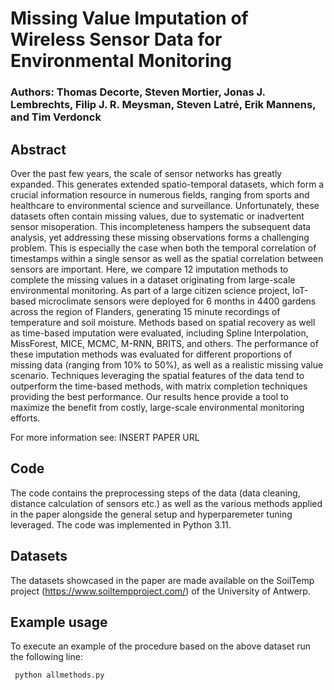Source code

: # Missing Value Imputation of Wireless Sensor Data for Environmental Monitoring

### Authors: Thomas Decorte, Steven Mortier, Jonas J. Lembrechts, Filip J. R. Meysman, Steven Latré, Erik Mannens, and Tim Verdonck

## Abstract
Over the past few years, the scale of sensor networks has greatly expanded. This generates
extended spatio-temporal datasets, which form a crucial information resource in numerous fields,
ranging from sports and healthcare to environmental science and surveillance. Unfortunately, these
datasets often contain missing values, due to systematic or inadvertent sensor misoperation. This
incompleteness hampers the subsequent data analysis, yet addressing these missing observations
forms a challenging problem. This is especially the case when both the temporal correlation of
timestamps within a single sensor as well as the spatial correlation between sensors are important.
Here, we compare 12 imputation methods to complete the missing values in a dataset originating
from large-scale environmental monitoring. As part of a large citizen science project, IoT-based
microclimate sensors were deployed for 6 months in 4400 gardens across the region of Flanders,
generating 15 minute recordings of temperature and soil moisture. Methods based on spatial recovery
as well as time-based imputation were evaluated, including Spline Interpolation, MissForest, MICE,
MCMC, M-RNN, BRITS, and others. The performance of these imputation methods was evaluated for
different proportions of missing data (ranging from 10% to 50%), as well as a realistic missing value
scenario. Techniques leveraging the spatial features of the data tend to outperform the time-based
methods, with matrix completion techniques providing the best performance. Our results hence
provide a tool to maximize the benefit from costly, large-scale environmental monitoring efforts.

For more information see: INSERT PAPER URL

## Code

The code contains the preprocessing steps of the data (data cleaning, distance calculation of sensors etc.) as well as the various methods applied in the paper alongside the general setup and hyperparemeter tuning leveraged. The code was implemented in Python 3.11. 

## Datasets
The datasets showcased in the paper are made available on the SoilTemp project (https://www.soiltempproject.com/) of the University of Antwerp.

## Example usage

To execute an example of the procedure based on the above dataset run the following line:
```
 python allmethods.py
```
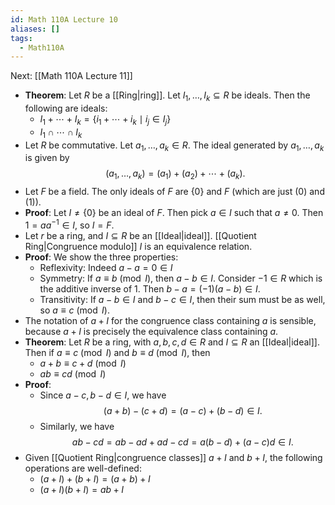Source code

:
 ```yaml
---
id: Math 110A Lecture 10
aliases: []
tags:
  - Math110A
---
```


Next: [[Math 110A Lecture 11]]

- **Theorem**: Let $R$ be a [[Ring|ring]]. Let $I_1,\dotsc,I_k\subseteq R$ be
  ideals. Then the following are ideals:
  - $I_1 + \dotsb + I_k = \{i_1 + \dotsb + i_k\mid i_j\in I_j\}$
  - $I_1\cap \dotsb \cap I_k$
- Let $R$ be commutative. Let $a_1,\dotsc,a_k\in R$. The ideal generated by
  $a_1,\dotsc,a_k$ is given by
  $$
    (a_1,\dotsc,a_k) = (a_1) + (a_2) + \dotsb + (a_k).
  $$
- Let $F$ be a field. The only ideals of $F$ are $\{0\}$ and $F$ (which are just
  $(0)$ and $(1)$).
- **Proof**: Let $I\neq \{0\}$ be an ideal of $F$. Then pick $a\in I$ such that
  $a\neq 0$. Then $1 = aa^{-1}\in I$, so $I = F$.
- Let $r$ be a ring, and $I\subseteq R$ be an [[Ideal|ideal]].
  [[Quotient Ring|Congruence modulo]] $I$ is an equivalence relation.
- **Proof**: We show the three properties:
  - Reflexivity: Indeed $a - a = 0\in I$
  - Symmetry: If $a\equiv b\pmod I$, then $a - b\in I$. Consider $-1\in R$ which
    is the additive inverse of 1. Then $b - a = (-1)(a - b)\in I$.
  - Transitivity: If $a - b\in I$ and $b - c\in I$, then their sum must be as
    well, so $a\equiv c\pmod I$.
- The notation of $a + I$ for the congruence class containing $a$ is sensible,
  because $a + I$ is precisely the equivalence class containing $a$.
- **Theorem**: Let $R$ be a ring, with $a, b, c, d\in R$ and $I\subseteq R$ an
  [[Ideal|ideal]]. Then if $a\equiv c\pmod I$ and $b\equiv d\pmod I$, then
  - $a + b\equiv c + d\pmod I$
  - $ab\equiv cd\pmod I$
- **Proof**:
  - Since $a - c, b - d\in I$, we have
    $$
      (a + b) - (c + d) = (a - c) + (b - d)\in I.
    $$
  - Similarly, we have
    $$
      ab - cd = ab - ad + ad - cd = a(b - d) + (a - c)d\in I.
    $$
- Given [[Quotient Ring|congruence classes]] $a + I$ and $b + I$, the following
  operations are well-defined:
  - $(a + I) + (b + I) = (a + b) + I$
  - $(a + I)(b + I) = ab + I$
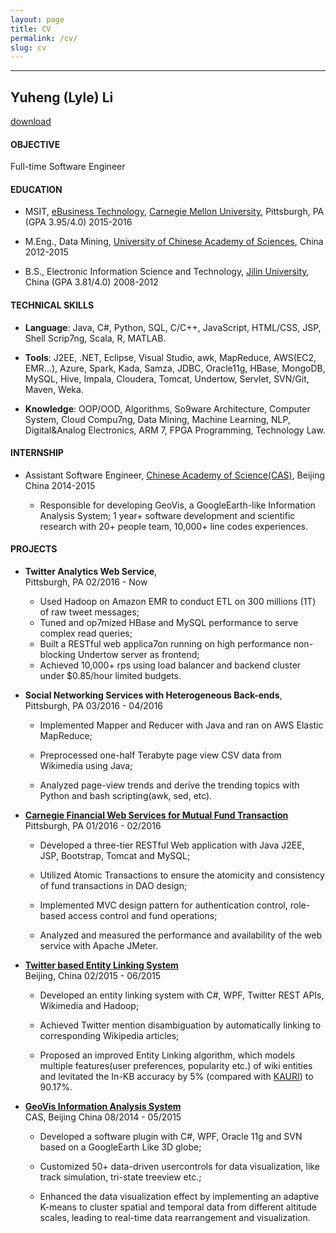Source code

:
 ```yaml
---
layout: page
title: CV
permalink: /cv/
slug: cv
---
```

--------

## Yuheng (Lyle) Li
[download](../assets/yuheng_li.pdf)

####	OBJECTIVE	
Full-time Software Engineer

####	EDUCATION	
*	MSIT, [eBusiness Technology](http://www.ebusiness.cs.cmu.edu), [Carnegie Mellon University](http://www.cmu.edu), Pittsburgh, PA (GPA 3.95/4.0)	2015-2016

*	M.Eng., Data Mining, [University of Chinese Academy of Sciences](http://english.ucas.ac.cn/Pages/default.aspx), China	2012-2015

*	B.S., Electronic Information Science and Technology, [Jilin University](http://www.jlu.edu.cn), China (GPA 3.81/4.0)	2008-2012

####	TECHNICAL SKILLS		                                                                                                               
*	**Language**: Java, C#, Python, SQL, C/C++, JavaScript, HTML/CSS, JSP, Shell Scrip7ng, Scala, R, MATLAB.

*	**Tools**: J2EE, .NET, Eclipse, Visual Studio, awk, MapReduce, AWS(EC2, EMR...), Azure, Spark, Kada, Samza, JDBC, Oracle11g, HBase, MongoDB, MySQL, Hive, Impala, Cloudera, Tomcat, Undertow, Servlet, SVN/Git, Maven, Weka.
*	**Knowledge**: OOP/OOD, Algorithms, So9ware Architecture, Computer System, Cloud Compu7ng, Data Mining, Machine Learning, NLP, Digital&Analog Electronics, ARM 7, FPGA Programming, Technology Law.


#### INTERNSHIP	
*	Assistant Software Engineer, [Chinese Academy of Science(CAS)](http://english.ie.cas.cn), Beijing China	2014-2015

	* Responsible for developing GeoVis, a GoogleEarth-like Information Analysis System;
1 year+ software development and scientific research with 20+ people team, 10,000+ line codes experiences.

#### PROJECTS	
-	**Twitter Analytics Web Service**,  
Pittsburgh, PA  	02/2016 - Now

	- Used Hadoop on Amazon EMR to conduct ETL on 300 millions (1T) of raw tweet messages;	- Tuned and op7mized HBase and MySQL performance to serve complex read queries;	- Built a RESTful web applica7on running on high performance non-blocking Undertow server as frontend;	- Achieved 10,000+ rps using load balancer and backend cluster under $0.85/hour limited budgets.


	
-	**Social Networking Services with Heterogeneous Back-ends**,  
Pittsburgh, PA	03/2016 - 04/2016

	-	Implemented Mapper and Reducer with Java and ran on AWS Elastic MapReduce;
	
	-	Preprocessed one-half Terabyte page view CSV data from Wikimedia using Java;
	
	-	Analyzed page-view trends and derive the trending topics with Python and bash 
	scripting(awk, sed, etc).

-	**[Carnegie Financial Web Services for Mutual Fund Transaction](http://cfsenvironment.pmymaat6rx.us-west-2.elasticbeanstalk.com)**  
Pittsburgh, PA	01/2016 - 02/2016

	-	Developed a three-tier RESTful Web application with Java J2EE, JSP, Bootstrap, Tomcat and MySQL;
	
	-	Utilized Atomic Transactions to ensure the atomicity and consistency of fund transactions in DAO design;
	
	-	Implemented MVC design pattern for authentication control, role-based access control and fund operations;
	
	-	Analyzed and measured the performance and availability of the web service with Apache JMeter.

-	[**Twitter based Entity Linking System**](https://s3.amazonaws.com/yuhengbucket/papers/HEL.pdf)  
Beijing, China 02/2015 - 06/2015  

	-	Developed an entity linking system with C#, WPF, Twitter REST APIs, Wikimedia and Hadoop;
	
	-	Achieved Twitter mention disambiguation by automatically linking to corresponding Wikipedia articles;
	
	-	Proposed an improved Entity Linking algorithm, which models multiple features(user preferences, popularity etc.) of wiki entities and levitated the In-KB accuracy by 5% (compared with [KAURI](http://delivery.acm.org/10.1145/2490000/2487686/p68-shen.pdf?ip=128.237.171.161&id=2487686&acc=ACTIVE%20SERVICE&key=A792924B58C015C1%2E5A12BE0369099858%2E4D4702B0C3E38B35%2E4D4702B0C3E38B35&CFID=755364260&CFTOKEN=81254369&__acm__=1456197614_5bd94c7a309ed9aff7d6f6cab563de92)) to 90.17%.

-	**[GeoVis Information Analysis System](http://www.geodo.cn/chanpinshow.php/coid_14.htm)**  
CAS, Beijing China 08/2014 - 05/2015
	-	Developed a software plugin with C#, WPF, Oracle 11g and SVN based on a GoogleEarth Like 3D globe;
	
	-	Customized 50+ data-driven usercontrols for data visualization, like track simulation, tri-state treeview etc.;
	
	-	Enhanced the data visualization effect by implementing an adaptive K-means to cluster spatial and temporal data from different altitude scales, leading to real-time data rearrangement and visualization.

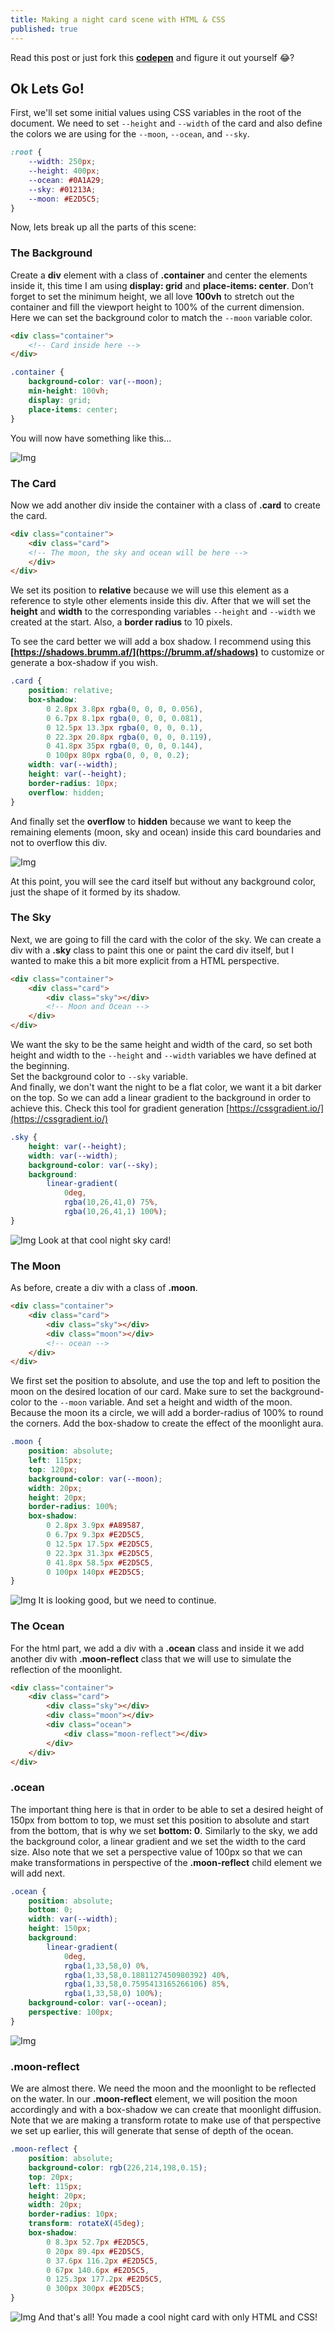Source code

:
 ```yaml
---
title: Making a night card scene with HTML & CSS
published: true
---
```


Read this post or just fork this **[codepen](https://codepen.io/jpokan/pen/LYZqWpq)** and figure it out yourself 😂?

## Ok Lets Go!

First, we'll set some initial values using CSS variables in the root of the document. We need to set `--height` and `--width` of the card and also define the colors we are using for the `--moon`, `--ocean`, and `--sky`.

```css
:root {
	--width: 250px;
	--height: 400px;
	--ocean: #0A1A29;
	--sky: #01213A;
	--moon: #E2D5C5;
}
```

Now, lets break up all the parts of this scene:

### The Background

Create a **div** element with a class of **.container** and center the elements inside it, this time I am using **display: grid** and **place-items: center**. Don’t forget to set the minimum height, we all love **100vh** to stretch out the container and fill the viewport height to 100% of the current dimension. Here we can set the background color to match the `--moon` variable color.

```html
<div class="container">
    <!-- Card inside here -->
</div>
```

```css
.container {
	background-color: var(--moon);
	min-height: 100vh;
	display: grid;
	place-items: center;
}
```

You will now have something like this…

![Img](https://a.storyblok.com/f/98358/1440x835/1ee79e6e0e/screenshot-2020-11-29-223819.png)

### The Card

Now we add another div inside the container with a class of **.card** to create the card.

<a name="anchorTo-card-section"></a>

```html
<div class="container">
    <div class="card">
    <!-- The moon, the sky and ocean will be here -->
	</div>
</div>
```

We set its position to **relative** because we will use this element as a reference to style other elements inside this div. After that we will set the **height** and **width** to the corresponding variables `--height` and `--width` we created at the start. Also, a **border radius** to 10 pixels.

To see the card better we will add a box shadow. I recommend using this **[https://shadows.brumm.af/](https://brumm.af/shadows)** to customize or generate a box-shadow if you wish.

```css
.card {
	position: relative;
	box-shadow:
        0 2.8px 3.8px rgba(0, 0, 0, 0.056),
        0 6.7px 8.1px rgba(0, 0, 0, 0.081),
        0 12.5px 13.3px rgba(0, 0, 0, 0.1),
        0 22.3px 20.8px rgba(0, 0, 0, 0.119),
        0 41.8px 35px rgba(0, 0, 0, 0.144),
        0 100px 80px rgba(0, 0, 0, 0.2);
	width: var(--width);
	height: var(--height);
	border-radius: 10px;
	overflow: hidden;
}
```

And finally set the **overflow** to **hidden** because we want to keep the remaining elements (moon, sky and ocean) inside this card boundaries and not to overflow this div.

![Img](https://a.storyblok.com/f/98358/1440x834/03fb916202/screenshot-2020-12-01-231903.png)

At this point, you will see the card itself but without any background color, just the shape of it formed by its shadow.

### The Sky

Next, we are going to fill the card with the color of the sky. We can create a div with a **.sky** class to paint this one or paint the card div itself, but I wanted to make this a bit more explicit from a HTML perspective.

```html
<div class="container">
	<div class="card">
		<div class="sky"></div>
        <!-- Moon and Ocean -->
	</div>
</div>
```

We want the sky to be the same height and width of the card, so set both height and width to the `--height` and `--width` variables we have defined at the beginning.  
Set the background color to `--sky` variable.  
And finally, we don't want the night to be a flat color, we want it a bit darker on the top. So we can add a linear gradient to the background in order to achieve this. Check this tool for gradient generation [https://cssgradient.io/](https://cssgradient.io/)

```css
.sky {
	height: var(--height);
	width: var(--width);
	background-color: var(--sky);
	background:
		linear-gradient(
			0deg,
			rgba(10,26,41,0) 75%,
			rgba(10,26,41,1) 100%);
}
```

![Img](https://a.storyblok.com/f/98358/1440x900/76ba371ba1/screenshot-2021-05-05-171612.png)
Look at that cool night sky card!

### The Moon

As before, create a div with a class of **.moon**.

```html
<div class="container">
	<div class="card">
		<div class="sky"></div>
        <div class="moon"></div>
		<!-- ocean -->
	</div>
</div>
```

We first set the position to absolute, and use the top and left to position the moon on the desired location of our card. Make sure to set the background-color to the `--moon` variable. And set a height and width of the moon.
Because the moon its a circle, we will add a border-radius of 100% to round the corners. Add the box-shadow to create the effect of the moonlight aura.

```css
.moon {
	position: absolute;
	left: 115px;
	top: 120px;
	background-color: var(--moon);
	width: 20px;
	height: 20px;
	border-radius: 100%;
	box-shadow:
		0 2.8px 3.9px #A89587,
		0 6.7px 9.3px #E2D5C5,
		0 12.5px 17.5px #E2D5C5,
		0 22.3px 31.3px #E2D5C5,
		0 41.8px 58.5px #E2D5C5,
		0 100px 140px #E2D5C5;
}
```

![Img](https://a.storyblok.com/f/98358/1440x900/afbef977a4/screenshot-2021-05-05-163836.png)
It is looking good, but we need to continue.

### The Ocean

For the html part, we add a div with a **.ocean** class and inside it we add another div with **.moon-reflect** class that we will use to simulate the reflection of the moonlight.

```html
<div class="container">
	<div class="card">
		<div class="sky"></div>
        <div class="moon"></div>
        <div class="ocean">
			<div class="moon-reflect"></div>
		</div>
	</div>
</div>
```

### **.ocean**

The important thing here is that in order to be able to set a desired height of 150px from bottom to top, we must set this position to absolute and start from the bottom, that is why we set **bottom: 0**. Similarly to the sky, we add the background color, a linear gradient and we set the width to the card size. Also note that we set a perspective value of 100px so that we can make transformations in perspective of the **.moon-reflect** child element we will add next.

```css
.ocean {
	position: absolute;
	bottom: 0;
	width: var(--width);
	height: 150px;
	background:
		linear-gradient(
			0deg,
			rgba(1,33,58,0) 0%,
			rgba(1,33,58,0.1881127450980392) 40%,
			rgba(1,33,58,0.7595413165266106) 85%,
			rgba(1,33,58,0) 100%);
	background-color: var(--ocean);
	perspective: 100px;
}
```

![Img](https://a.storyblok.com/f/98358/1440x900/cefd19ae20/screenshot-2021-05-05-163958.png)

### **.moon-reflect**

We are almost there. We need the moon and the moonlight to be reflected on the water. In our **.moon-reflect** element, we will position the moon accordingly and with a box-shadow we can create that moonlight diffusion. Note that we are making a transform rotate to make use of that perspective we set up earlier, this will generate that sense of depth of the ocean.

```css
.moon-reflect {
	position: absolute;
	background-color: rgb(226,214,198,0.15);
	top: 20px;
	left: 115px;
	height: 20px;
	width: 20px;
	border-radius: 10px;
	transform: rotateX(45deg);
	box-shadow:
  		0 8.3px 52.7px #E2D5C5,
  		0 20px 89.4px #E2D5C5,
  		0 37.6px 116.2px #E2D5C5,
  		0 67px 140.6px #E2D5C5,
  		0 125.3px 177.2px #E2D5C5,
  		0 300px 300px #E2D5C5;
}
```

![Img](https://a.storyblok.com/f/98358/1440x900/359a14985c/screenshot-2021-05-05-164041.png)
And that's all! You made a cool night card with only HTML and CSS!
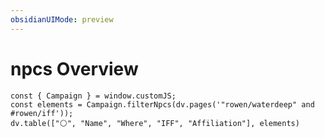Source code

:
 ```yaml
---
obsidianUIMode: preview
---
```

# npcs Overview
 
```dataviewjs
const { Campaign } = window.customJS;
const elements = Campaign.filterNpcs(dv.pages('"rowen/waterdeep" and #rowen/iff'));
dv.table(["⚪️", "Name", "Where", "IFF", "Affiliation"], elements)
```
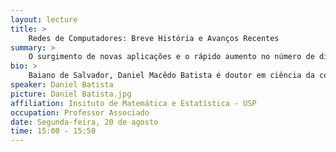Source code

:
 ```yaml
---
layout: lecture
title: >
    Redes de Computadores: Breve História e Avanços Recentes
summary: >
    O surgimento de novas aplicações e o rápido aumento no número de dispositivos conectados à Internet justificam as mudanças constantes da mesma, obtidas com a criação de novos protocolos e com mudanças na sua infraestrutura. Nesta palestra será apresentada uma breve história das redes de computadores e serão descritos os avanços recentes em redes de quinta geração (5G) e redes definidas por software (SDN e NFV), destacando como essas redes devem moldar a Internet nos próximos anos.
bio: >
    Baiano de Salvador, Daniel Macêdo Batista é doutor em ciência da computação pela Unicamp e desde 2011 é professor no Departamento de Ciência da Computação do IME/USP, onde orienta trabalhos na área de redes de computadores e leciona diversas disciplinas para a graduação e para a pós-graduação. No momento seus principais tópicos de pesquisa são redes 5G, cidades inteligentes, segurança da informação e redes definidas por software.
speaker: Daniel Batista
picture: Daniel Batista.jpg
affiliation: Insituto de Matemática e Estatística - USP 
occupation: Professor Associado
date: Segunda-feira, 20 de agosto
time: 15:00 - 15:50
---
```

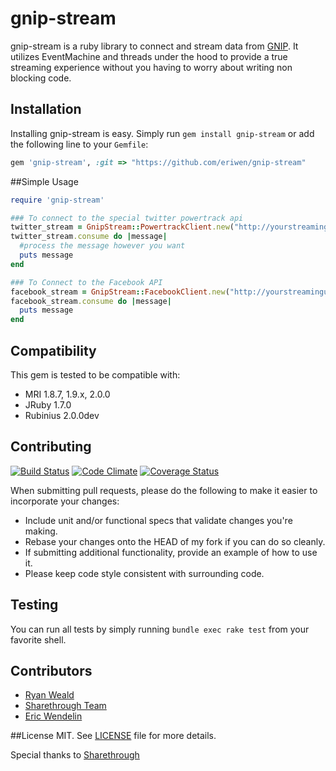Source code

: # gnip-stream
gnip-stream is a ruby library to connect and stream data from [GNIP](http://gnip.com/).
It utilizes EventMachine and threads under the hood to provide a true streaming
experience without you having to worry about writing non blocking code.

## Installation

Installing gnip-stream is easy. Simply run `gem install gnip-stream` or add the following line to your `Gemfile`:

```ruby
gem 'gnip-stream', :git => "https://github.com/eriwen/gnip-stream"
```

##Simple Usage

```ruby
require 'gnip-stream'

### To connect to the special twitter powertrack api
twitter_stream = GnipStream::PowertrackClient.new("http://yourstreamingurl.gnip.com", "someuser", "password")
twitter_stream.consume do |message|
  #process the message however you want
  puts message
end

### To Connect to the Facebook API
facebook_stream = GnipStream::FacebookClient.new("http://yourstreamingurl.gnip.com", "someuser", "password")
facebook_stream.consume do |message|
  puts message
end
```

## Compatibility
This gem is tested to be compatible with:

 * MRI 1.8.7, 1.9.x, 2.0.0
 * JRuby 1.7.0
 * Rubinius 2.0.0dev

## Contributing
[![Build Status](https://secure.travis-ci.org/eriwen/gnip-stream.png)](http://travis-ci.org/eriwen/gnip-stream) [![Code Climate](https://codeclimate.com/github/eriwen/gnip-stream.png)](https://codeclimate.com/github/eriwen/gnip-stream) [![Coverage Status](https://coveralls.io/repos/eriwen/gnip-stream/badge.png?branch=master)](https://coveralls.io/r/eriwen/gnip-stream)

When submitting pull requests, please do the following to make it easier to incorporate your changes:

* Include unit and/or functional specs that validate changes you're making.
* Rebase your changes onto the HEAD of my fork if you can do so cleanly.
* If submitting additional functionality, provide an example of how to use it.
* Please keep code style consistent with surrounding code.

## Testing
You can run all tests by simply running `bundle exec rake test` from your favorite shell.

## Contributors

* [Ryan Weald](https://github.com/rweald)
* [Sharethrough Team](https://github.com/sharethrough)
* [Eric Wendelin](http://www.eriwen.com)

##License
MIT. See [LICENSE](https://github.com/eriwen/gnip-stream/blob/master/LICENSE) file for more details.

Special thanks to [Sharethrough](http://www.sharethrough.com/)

- What needs to be done -
Could you reproduce exactly the lines from the first line of the listing through the line containing "extended spatio-temporal datasets, which", both included, with pictures left out?

- Answer section -
Source code

: # Missing Value Imputation of Wireless Sensor Data for Environmental Monitoring

### Authors: Thomas Decorte, Steven Mortier, Jonas J. Lembrechts, Filip J. R. Meysman, Steven Latré, Erik Mannens, and Tim Verdonck

## Abstract
Over the past few years, the scale of sensor networks has greatly expanded. This generates
extended spatio-temporal datasets, which form a crucial information resource in numerous fields,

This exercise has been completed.